Global thematic funds are facing heavy outflows this year as investors’ fascination fade with such assets, most of which are closely correlated with economic growth.
Investors had piled into such funds over the past couple of years as they allocated money to high-growth sectors and stocks tied to trending themes such as work-from-home, climate change and artificial intelligence.
However, growth stocks have slumped this year, due to a rapid rise in interest rates around the world, and that has reduced the demand for thematic funds.
According to Morningstar, thematic funds witnessed a record outflow of $6.3 billion in the first half of this year, compared with an inflow of $142.9 billion in the same period last year.
Their net assets also dropped to $616.9 billion at the end of June, a 24% drop over the past year.
These declines have prompted fund houses to launch just 65 thematic funds in the first half of this year, compared with a record 234 in the same period last year.
“Thematic funds are known to be among the most risky categories of mutual funds, in part because it restricts the opportunities available. It prohibits the fund from investing in stocks that are not related to the theme,” said Richard Gardner, chief executive officer at financial services firm Modulus Global.
“In a bear market, investors tend to be incredibly risk averse.
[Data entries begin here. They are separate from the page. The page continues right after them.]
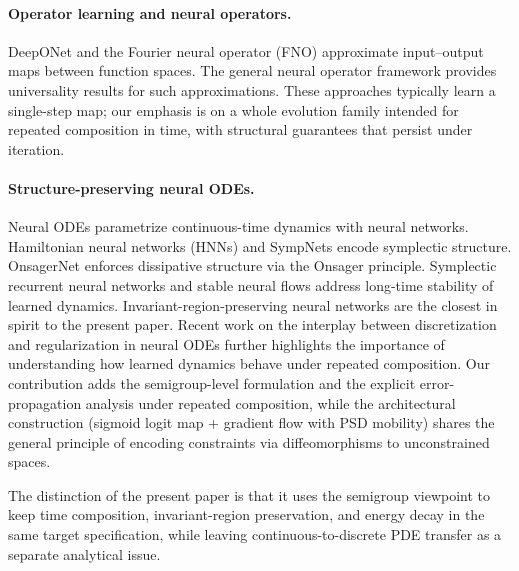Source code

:\documentclass[11pt]{article}
\begin{document}
\paragraph{Operator learning and neural operators.}
DeepONet \cite{LuJinKarniadakis2021DeepONet,LuLu2020DeepONet} and the Fourier neural operator (FNO) \cite{LiKovachkiAzizzadenesheliEtAl2021FNO} approximate input--output maps between function spaces. The general neural operator framework \cite{KovachkiLiLiuEtAl2023NeuralOperator} provides universality results for such approximations. These approaches typically learn a single-step map; our emphasis is on a whole evolution family intended for repeated composition in time, with structural guarantees that persist under iteration.

\paragraph{Structure-preserving neural ODEs.}
Neural ODEs \cite{ChenRubanovaBettencourtDuvenaud2018NODE,KidgerMorrilFoster2020NeuralDE,DupontDoucetTeh2019} parametrize continuous-time dynamics with neural networks. Hamiltonian neural networks (HNNs) \cite{GreydanusDzambaYosinski2019HNN} and SympNets \cite{JinZhangZhuTangKarniadakis2020SympNets} encode symplectic structure. OnsagerNet \cite{YuTianELi2021OnsagerNet} enforces dissipative structure via the Onsager principle. Symplectic recurrent neural networks \cite{ZhongDeySusmelj2020SympRNN} and stable neural flows \cite{MassaroliPoliPark2020StableFlows} address long-time stability of learned dynamics. Invariant-region-preserving neural networks \cite{LiuGomezSuli2022InvariantRegion} are the closest in spirit to the present paper. Recent work on the interplay between discretization and regularization in neural ODEs \cite{GeshkovskiRigollet2025NeuralODE} further highlights the importance of understanding how learned dynamics behave under repeated composition. Our contribution adds the semigroup-level formulation and the explicit error-propagation analysis under repeated composition, while the architectural construction (sigmoid logit map + gradient flow with PSD mobility) shares the general principle of encoding constraints via diffeomorphisms to unconstrained spaces.

The distinction of the present paper is that it uses the semigroup viewpoint to keep time composition, invariant-region preservation, and energy decay in the same target specification, while leaving continuous-to-discrete PDE transfer as a separate analytical issue.
\end{document}
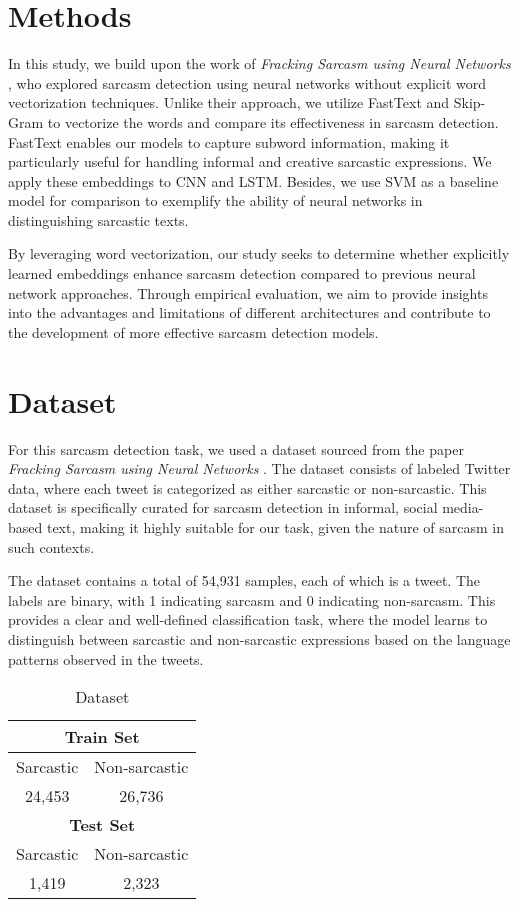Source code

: \documentclass[11pt]{article}
\begin{document}
\section{Methods}
In this study, we build upon the work of \emph{Fracking Sarcasm using Neural Networks} \cite{ghosh2016magnets}, who explored sarcasm detection using neural networks without explicit word vectorization techniques. Unlike their approach, we utilize FastText and Skip-Gram to vectorize the words and compare its effectiveness in sarcasm detection. FastText enables our models to capture subword information, making it particularly useful for handling informal and creative sarcastic expressions. We apply these embeddings to CNN and LSTM. Besides, we use SVM as a baseline model for comparison to exemplify the ability of neural networks in distinguishing sarcastic texts.

By leveraging word vectorization, our study seeks to determine whether explicitly learned embeddings enhance sarcasm detection compared to previous neural network approaches. Through empirical evaluation, we aim to provide insights into the advantages and limitations of different architectures and contribute to the development of more effective sarcasm detection models.

\section{Dataset}
For this sarcasm detection task, we used a dataset sourced from the paper \emph{Fracking Sarcasm using Neural Networks} \cite{ghosh2016magnets}. The dataset consists of labeled Twitter data, where each tweet is categorized as either sarcastic or non-sarcastic. This dataset is specifically curated for sarcasm detection in informal, social media-based text, making it highly suitable for our task, given the nature of sarcasm in such contexts.

The dataset contains a total of 54,931 samples, each of which is a tweet. The labels are binary, with 1 indicating sarcasm and 0 indicating non-sarcasm. This provides a clear and well-defined classification task, where the model learns to distinguish between sarcastic and non-sarcastic expressions based on the language patterns observed in the tweets.

\begin{table}[ht]
\centering
\begin{tabular}{|c|c|}
\hline
\multicolumn{2}{|c|}{\textbf{Train Set}} \\ \hline
Sarcastic & Non-sarcastic \\ \hline
24,453 & 26,736 \\ \hline
\multicolumn{2}{|c|}{\textbf{Test Set}} \\ \hline
Sarcastic & Non-sarcastic \\ \hline
1,419 & 2,323 \\ \hline
\end{tabular}
\caption{Dataset}
\end{table}
\end{document}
So, it is only natural that thematic funds would see lessened interest.”
The ETF All-Stars Thematic Composite index (.TCASX), which consists of stocks that align with popular themes such as fintech, sustainability and healthcare innovation, has declined 28.76% this year, compared with the MSCI World index’s (.MIWO00000PUS) fall of 15%.
The Global Robotics Automation index ETF has slumped 26.84% this year, after delivering an average return of 30% in the last three years.
Global cannabis stocks tracker MJ ETF has fallen 46.8% this year.
The Morningstar data showed robotics and automation funds faced $1.6 billion worth of outflows in the first half of this year, while fintech and digital economy funds had net sales of about $1.3 billion each.
The net assets of cannabis funds declined to $1.3 billion at the end of June, a 68% drop over last year, while the assets of fintech funds dropped to $8.6 billion, a 60% decline.
Though thematic funds are lucrative investments, investors often tend to pile into them after their initial big run-ups, exiting at losses, some analysts said.
“Since every theme focuses on different aspects, it is possible that some have already lived their time,” said Kunal Sawhney, CEO at independent research firm Kalkine.
A Morningstar report showed that over the past 10 years, nearly 60% of U.S. thematic funds had shuttered, and just 22% survived and outperformed the broader global markets index.
“In 2021, more than two thirds of thematic funds underperformed the Morningstar Global Markets Index,” Morningstar said. “This is a sharp reversal from their stellar showing in 2020, highlighting the volatility that goes hand in hand with thematic investing.”